This has convinced me that my computer timer box-thingy on my xtrainer is f*cked :lol:

420 cals!

I'm doing HIIT currently, 20 minutes and apparently get rid of about 100 cals! I'm on my **** by the end of it, doubt I could hold a conversation! Yet you walk and do 420 in half hour :lol:


----------



## warren

i always do 30 mins post work out low heart rate but im adding in 30 mins am cardio, my kcals are very high though anyway.

just wondering if 30 mins is enough


----------



## dtlv

In simple terms the only time I wouldn't consider doing any cardio at all is when looking to gain as much weight as possible (fat, water and muscle) in as quick a time as possible... cardio can help keep your metabolic rate and nutrient partitioning in a good state to build muscle but stay lean.


----------



## warren

Dtlv74 said:


> In simple terms the only time I wouldn't consider doing any cardio at all is when looking to gain as much weight as possible (fat, water and muscle) in as quick a time as possible... cardio can help keep your metabolic rate and nutrient partitioning in a good state to build muscle but stay lean.

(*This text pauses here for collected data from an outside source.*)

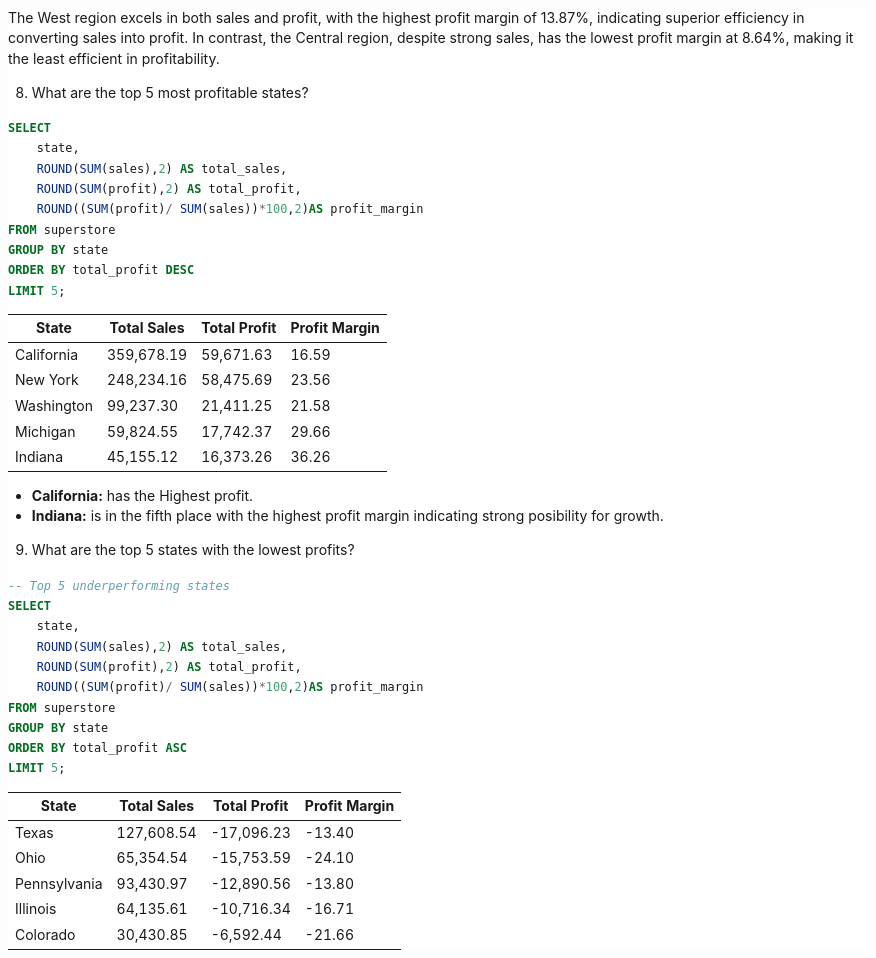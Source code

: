 The West region excels in both sales and profit, with the highest profit margin of 13.87%, indicating superior efficiency in converting sales into profit. In contrast, the Central region, despite strong sales, has the lowest profit margin at 8.64%, making it the least efficient in profitability.

8.	What are the top 5 most profitable states?
```sql
SELECT 
	state,
	ROUND(SUM(sales),2) AS total_sales,
	ROUND(SUM(profit),2) AS total_profit,
	ROUND((SUM(profit)/ SUM(sales))*100,2)AS profit_margin
FROM superstore
GROUP BY state
ORDER BY total_profit DESC
LIMIT 5;
```
| State       | Total Sales | Total Profit | Profit Margin |
|-------------|-------------|--------------|---------------|
| California  | 359,678.19  | 59,671.63    | 16.59         |
| New York    | 248,234.16  | 58,475.69    | 23.56         |
| Washington  | 99,237.30   | 21,411.25    | 21.58         |
| Michigan    | 59,824.55   | 17,742.37    | 29.66         |
| Indiana     | 45,155.12   | 16,373.26    | 36.26         |

- **California:** has the Highest profit.
- **Indiana:** is in the fifth place with the highest profit margin indicating strong posibility for growth.

9.	What are the top 5 states with the lowest profits?
```sql 
-- Top 5 underperforming states 
SELECT 
	state,
	ROUND(SUM(sales),2) AS total_sales,
	ROUND(SUM(profit),2) AS total_profit,
	ROUND((SUM(profit)/ SUM(sales))*100,2)AS profit_margin
FROM superstore
GROUP BY state
ORDER BY total_profit ASC
LIMIT 5;
```
| State         | Total Sales | Total Profit | Profit Margin |
|---------------|-------------|--------------|---------------|
| Texas         | 127,608.54  | -17,096.23   | -13.40        |
| Ohio          | 65,354.54   | -15,753.59   | -24.10        |
| Pennsylvania  | 93,430.97   | -12,890.56   | -13.80        |
| Illinois      | 64,135.61   | -10,716.34   | -16.71        |
| Colorado      | 30,430.85   | -6,592.44    | -21.66        |
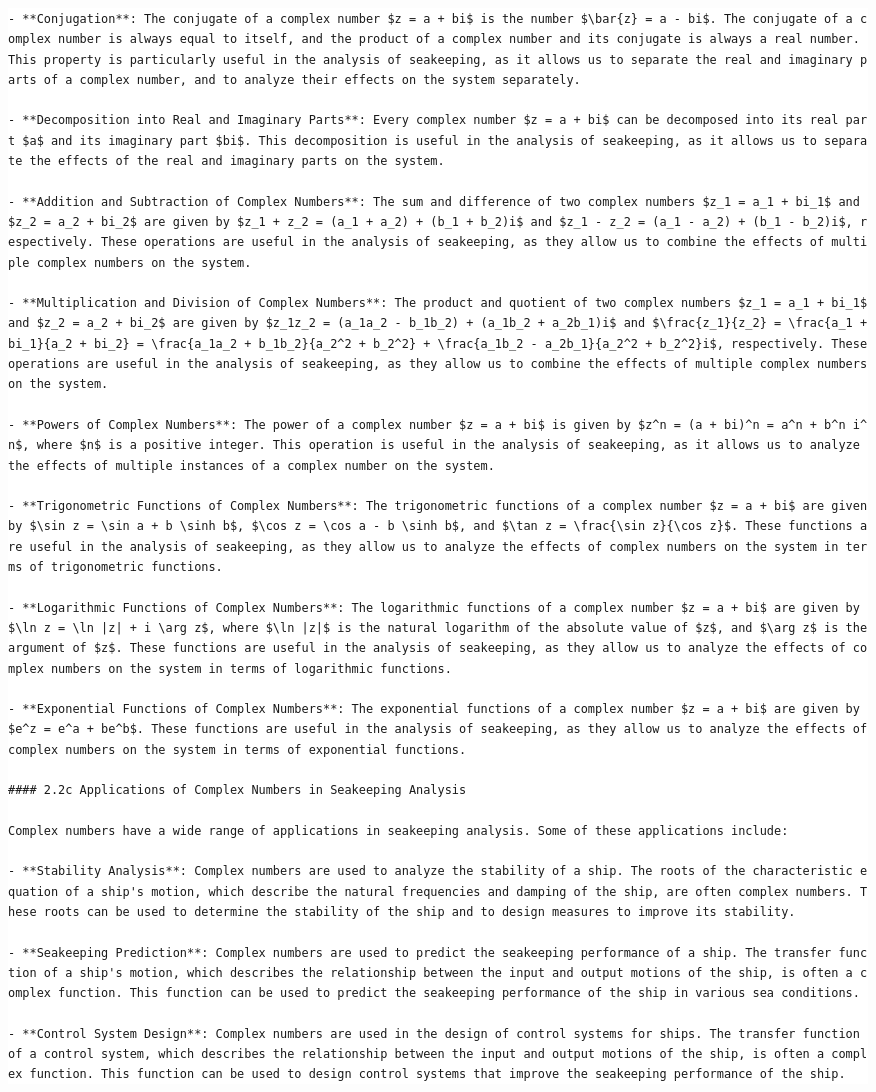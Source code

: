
 ```
- **Conjugation**: The conjugate of a complex number $z = a + bi$ is the number $\bar{z} = a - bi$. The conjugate of a complex number is always equal to itself, and the product of a complex number and its conjugate is always a real number. This property is particularly useful in the analysis of seakeeping, as it allows us to separate the real and imaginary parts of a complex number, and to analyze their effects on the system separately.

- **Decomposition into Real and Imaginary Parts**: Every complex number $z = a + bi$ can be decomposed into its real part $a$ and its imaginary part $bi$. This decomposition is useful in the analysis of seakeeping, as it allows us to separate the effects of the real and imaginary parts on the system.

- **Addition and Subtraction of Complex Numbers**: The sum and difference of two complex numbers $z_1 = a_1 + bi_1$ and $z_2 = a_2 + bi_2$ are given by $z_1 + z_2 = (a_1 + a_2) + (b_1 + b_2)i$ and $z_1 - z_2 = (a_1 - a_2) + (b_1 - b_2)i$, respectively. These operations are useful in the analysis of seakeeping, as they allow us to combine the effects of multiple complex numbers on the system.

- **Multiplication and Division of Complex Numbers**: The product and quotient of two complex numbers $z_1 = a_1 + bi_1$ and $z_2 = a_2 + bi_2$ are given by $z_1z_2 = (a_1a_2 - b_1b_2) + (a_1b_2 + a_2b_1)i$ and $\frac{z_1}{z_2} = \frac{a_1 + bi_1}{a_2 + bi_2} = \frac{a_1a_2 + b_1b_2}{a_2^2 + b_2^2} + \frac{a_1b_2 - a_2b_1}{a_2^2 + b_2^2}i$, respectively. These operations are useful in the analysis of seakeeping, as they allow us to combine the effects of multiple complex numbers on the system.

- **Powers of Complex Numbers**: The power of a complex number $z = a + bi$ is given by $z^n = (a + bi)^n = a^n + b^n i^n$, where $n$ is a positive integer. This operation is useful in the analysis of seakeeping, as it allows us to analyze the effects of multiple instances of a complex number on the system.

- **Trigonometric Functions of Complex Numbers**: The trigonometric functions of a complex number $z = a + bi$ are given by $\sin z = \sin a + b \sinh b$, $\cos z = \cos a - b \sinh b$, and $\tan z = \frac{\sin z}{\cos z}$. These functions are useful in the analysis of seakeeping, as they allow us to analyze the effects of complex numbers on the system in terms of trigonometric functions.

- **Logarithmic Functions of Complex Numbers**: The logarithmic functions of a complex number $z = a + bi$ are given by $\ln z = \ln |z| + i \arg z$, where $\ln |z|$ is the natural logarithm of the absolute value of $z$, and $\arg z$ is the argument of $z$. These functions are useful in the analysis of seakeeping, as they allow us to analyze the effects of complex numbers on the system in terms of logarithmic functions.

- **Exponential Functions of Complex Numbers**: The exponential functions of a complex number $z = a + bi$ are given by $e^z = e^a + be^b$. These functions are useful in the analysis of seakeeping, as they allow us to analyze the effects of complex numbers on the system in terms of exponential functions.

#### 2.2c Applications of Complex Numbers in Seakeeping Analysis

Complex numbers have a wide range of applications in seakeeping analysis. Some of these applications include:

- **Stability Analysis**: Complex numbers are used to analyze the stability of a ship. The roots of the characteristic equation of a ship's motion, which describe the natural frequencies and damping of the ship, are often complex numbers. These roots can be used to determine the stability of the ship and to design measures to improve its stability.

- **Seakeeping Prediction**: Complex numbers are used to predict the seakeeping performance of a ship. The transfer function of a ship's motion, which describes the relationship between the input and output motions of the ship, is often a complex function. This function can be used to predict the seakeeping performance of the ship in various sea conditions.

- **Control System Design**: Complex numbers are used in the design of control systems for ships. The transfer function of a control system, which describes the relationship between the input and output motions of the ship, is often a complex function. This function can be used to design control systems that improve the seakeeping performance of the ship.

```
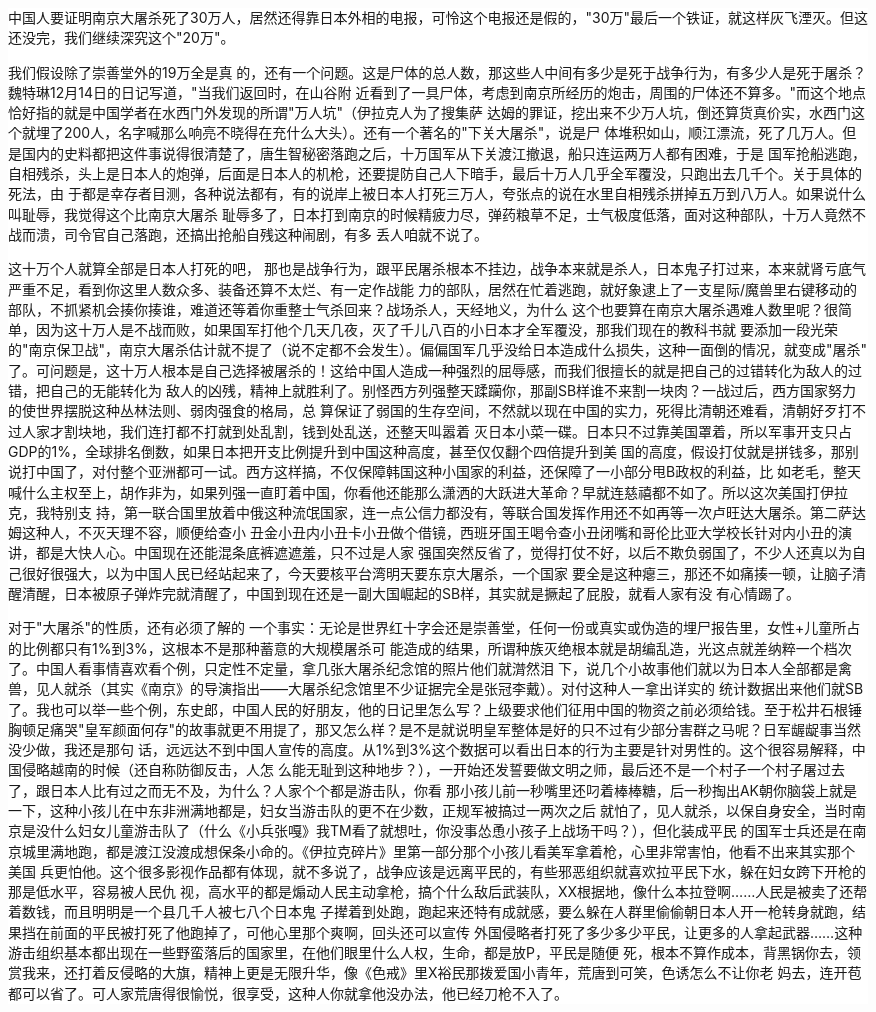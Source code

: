 

中国人要证明南京大屠杀死了30万人，居然还得靠日本外相的电报，可怜这个电报还是假的，"30万"最后一个铁证，就这样灰飞湮灭。但这还没完，我们继续深究这个"20万"。





我们假设除了崇善堂外的19万全是真
的，还有一个问题。这是尸体的总人数，那这些人中间有多少是死于战争行为，有多少人是死于屠杀？魏特琳12月14日的日记写道，"当我们返回时，在山谷附
近看到了一具尸体，考虑到南京所经历的炮击，周围的尸体还不算多。"而这个地点恰好指的就是中国学者在水西门外发现的所谓"万人坑"（伊拉克人为了搜集萨
达姆的罪证，挖出来不少万人坑，倒还算货真价实，水西门这个就埋了200人，名字喊那么响亮不晓得在充什么大头）。还有一个著名的"下关大屠杀"，说是尸
体堆积如山，顺江漂流，死了几万人。但是国内的史料都把这件事说得很清楚了，唐生智秘密落跑之后，十万国军从下关渡江撤退，船只连运两万人都有困难，于是
国军抢船逃跑，自相残杀，头上是日本人的炮弹，后面是日本人的机枪，还要提防自己人下暗手，最后十万人几乎全军覆没，只跑出去几千个。关于具体的死法，由
于都是幸存者目测，各种说法都有，有的说岸上被日本人打死三万人，夸张点的说在水里自相残杀拼掉五万到八万人。如果说什么叫耻辱，我觉得这个比南京大屠杀
耻辱多了，日本打到南京的时候精疲力尽，弹药粮草不足，士气极度低落，面对这种部队，十万人竟然不战而溃，司令官自己落跑，还搞出抢船自残这种闹剧，有多
丢人咱就不说了。





这十万个人就算全部是日本人打死的吧，
那也是战争行为，跟平民屠杀根本不挂边，战争本来就是杀人，日本鬼子打过来，本来就肾亏底气严重不足，看到你这里人数众多、装备还算不太烂、有一定作战能
力的部队，居然在忙着逃跑，就好象逮上了一支星际/魔兽里右键移动的部队，不抓紧机会揍你揍谁，难道还等着你重整士气杀回来？战场杀人，天经地义，为什么
这个也要算在南京大屠杀遇难人数里呢？很简单，因为这十万人是不战而败，如果国军打他个几天几夜，灭了千儿八百的小日本才全军覆没，那我们现在的教科书就
要添加一段光荣的"南京保卫战"，南京大屠杀估计就不提了（说不定都不会发生）。偏偏国军几乎没给日本造成什么损失，这种一面倒的情况，就变成"屠杀"
了。可问题是，这十万人根本是自己选择被屠杀的！这给中国人造成一种强烈的屈辱感，而我们很擅长的就是把自己的过错转化为敌人的过错，把自己的无能转化为
敌人的凶残，精神上就胜利了。别怪西方列强整天蹂躏你，那副SB样谁不来割一块肉？一战过后，西方国家努力的使世界摆脱这种丛林法则、弱肉强食的格局，总
算保证了弱国的生存空间，不然就以现在中国的实力，死得比清朝还难看，清朝好歹打不过人家才割块地，我们连打都不打就到处乱割，钱到处乱送，还整天叫嚣着
灭日本小菜一碟。日本只不过靠美国罩着，所以军事开支只占GDP的1%，全球排名倒数，如果日本把开支比例提升到中国这种高度，甚至仅仅翻个四倍提升到美
国的高度，假设打仗就是拼钱多，那别说打中国了，对付整个亚洲都可一试。西方这样搞，不仅保障韩国这种小国家的利益，还保障了一小部分甩B政权的利益，比
如老毛，整天喊什么主权至上，胡作非为，如果列强一直盯着中国，你看他还能那么潇洒的大跃进大革命？早就连慈禧都不如了。所以这次美国打伊拉克，我特别支
持，第一联合国里放着中俄这种流氓国家，连一点公信力都没有，等联合国发挥作用还不如再等一次卢旺达大屠杀。第二萨达姆这种人，不灭天理不容，顺便给查小
丑金小丑内小丑卡小丑做个借镜，西班牙国王喝令查小丑闭嘴和哥伦比亚大学校长针对内小丑的演讲，都是大快人心。中国现在还能混条底裤遮遮羞，只不过是人家
强国突然反省了，觉得打仗不好，以后不欺负弱国了，不少人还真以为自己很好很强大，以为中国人民已经站起来了，今天要核平台湾明天要东京大屠杀，一个国家
要全是这种瘪三，那还不如痛揍一顿，让脑子清醒清醒，日本被原子弹炸完就清醒了，中国到现在还是一副大国崛起的SB样，其实就是撅起了屁股，就看人家有没
有心情踢了。





对于"大屠杀"的性质，还有必须了解的
一个事实：无论是世界红十字会还是崇善堂，任何一份或真实或伪造的埋尸报告里，女性+儿童所占的比例都只有1%到3%，这根本不是那种蓄意的大规模屠杀可
能造成的结果，所谓种族灭绝根本就是胡编乱造，光这点就差纳粹一个档次了。中国人看事情喜欢看个例，只定性不定量，拿几张大屠杀纪念馆的照片他们就潸然泪
下，说几个小故事他们就以为日本人全部都是禽兽，见人就杀（其实《南京》的导演指出——大屠杀纪念馆里不少证据完全是张冠李戴）。对付这种人一拿出详实的
统计数据出来他们就SB了。我也可以举一些个例，东史郎，中国人民的好朋友，他的日记里怎么写？上级要求他们征用中国的物资之前必须给钱。至于松井石根锤
胸顿足痛哭"皇军颜面何存"的故事就更不用提了，那又怎么样？是不是就说明皇军整体是好的只不过有少部分害群之马呢？日军龌龊事当然没少做，我还是那句
话，远远达不到中国人宣传的高度。从1%到3%这个数据可以看出日本的行为主要是针对男性的。这个很容易解释，中国侵略越南的时候（还自称防御反击，人怎
么能无耻到这种地步？），一开始还发誓要做文明之师，最后还不是一个村子一个村子屠过去了，跟日本人比有过之而无不及，为什么？人家个个都是游击队，你看
那小孩儿前一秒嘴里还叼着棒棒糖，后一秒掏出AK朝你脑袋上就是一下，这种小孩儿在中东非洲满地都是，妇女当游击队的更不在少数，正规军被搞过一两次之后
就怕了，见人就杀，以保自身安全，当时南京是没什么妇女儿童游击队了（什么《小兵张嘎》我TM看了就想吐，你没事怂恿小孩子上战场干吗？），但化装成平民
的国军士兵还是在南京城里满地跑，都是渡江没渡成想保条小命的。《伊拉克碎片》里第一部分那个小孩儿看美军拿着枪，心里非常害怕，他看不出来其实那个美国
兵更怕他。这个很多影视作品都有体现，就不多说了，战争应该是远离平民的，有些邪恶组织就喜欢拉平民下水，躲在妇女跨下开枪的那是低水平，容易被人民仇
视，高水平的都是煽动人民主动拿枪，搞个什么敌后武装队，XX根据地，像什么本拉登啊……人民是被卖了还帮着数钱，而且明明是一个县几千人被七八个日本鬼
子撵着到处跑，跑起来还特有成就感，要么躲在人群里偷偷朝日本人开一枪转身就跑，结果挡在前面的平民被打死了他跑掉了，可他心里那个爽啊，回头还可以宣传
外国侵略者打死了多少多少平民，让更多的人拿起武器……这种游击组织基本都出现在一些野蛮落后的国家里，在他们眼里什么人权，生命，都是放P，平民是随便
死，根本不算作成本，背黑锅你去，领赏我来，还打着反侵略的大旗，精神上更是无限升华，像《色戒》里X裕民那拨爱国小青年，荒唐到可笑，色诱怎么不让你老
妈去，连开苞都可以省了。可人家荒唐得很愉悦，很享受，这种人你就拿他没办法，他已经刀枪不入了。

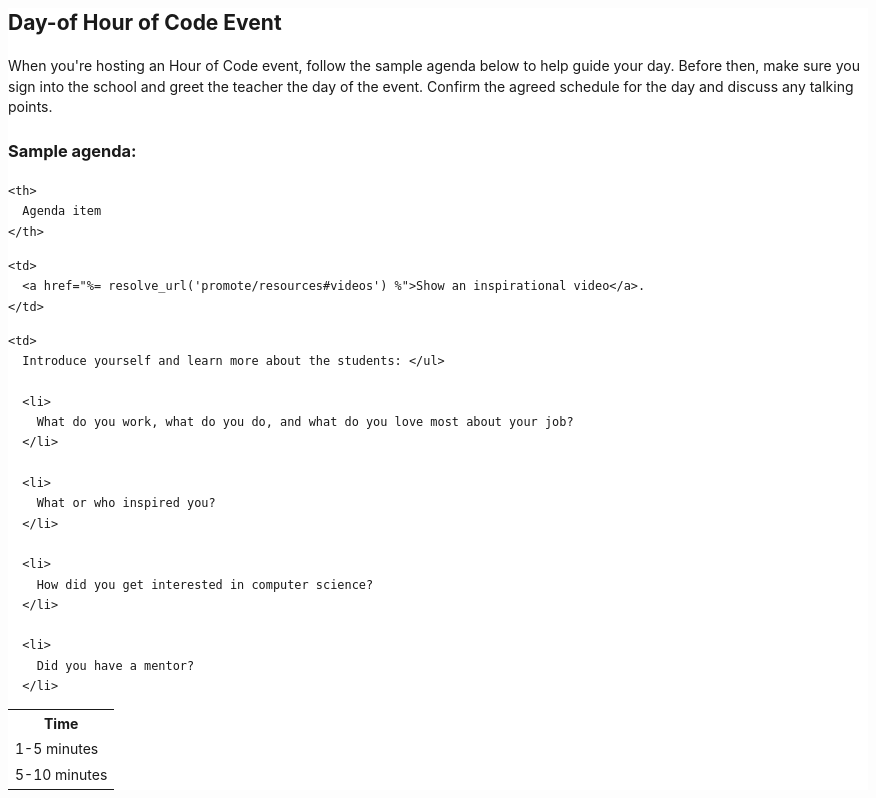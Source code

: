<h2>
  Day-of Hour of Code Event
</h2>

<p>
  When you're hosting an Hour of Code event, follow the sample agenda below to help guide your day. Before then, make sure you sign into the school and greet the teacher the day of the event. Confirm the agreed schedule for the day and discuss any talking points.
</p>

<h3>
  Sample agenda:
</h3>

<table>
  <tr>
    <th>
      Time
    </th>
    
    <th>
      Agenda item
    </th>
  </tr>
  
  <tr>
    <td>
      1-5 minutes
    </td>
    
    <td>
      <a href="%= resolve_url('promote/resources#videos') %">Show an inspirational video</a>.
    </td>
  </tr>
  
  <tr>
    <td>
      5-10 minutes
    </td>
    
    <td>
      Introduce yourself and learn more about the students: </ul>
      
      <li>
        What do you work, what do you do, and what do you love most about your job?
      </li>
      
      <li>
        What or who inspired you?
      </li>
      
      <li>
        How did you get interested in computer science?
      </li>
      
      <li>
        Did you have a mentor?
      </li>
      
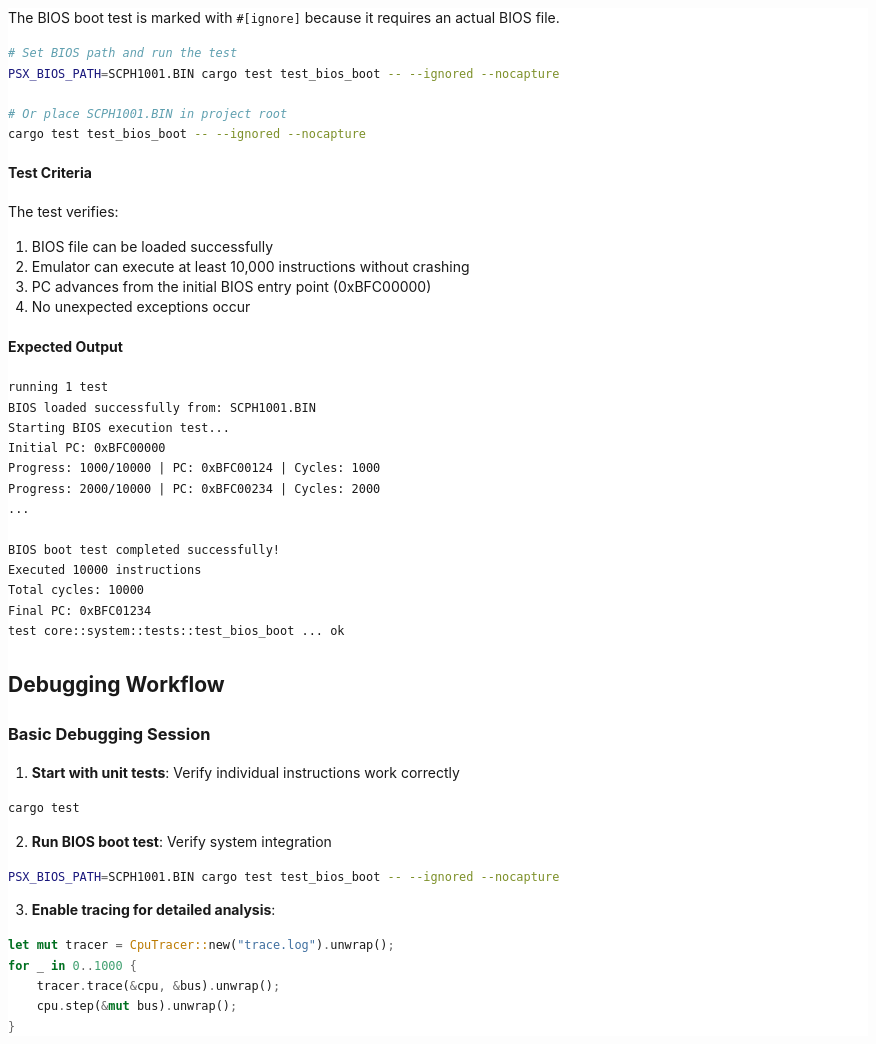 The BIOS boot test is marked with `#[ignore]` because it requires an actual BIOS file.

```bash
# Set BIOS path and run the test
PSX_BIOS_PATH=SCPH1001.BIN cargo test test_bios_boot -- --ignored --nocapture

# Or place SCPH1001.BIN in project root
cargo test test_bios_boot -- --ignored --nocapture
```

#### Test Criteria

The test verifies:

1. BIOS file can be loaded successfully
2. Emulator can execute at least 10,000 instructions without crashing
3. PC advances from the initial BIOS entry point (0xBFC00000)
4. No unexpected exceptions occur

#### Expected Output

```
running 1 test
BIOS loaded successfully from: SCPH1001.BIN
Starting BIOS execution test...
Initial PC: 0xBFC00000
Progress: 1000/10000 | PC: 0xBFC00124 | Cycles: 1000
Progress: 2000/10000 | PC: 0xBFC00234 | Cycles: 2000
...

BIOS boot test completed successfully!
Executed 10000 instructions
Total cycles: 10000
Final PC: 0xBFC01234
test core::system::tests::test_bios_boot ... ok
```

## Debugging Workflow

### Basic Debugging Session

1. **Start with unit tests**: Verify individual instructions work correctly

```bash
cargo test
```

2. **Run BIOS boot test**: Verify system integration

```bash
PSX_BIOS_PATH=SCPH1001.BIN cargo test test_bios_boot -- --ignored --nocapture
```

3. **Enable tracing for detailed analysis**:

```rust
let mut tracer = CpuTracer::new("trace.log").unwrap();
for _ in 0..1000 {
    tracer.trace(&cpu, &bus).unwrap();
    cpu.step(&mut bus).unwrap();
}
```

read alot of your postys and you have great knowledge, whats you veiw on timing? does it take x ammount of mins untill your are fat burning of not thanks


----------



## RACK

I have to do a fair amount of cardio either cuttin or bulkin, doesn't bother me at all though I enjoy it


----------



## Suprakill4

RACK said:


> I have to do a fair amount of cardio either cuttin or bulkin, doesn't bother me at all though I enjoy it


Me too, nothing beats doing 45 minutes cardio in the morning whilst watching beauty and the geek on channel e4+1 LOL!!!


----------



## Scottydog81

RACK said:


> I have to do a fair amount of cardio either cuttin or bulkin, doesn't bother me at all though I enjoy it


 same here mate love it. :thumb:


----------



## glen danbury

IMO I think thetre is far too much fear of this 'catabolic' situation being unfeed or doing cardio

if your bulking your stores will be so high that even fasted will have a ton of substrates to use before going anywhere near muscle

add to this cardio will only negivitely affect gains if done to the volumes of a cardio athlete not the gentle 30-40 mins done by most meat heads

even during calorie restriction i thin k the catabolic effect is over emphasised IMO


----------



## Muncle

Just started a bulking cycle and must admit i neglect cardio and have only done fasted cardio when cutting - will add it now though.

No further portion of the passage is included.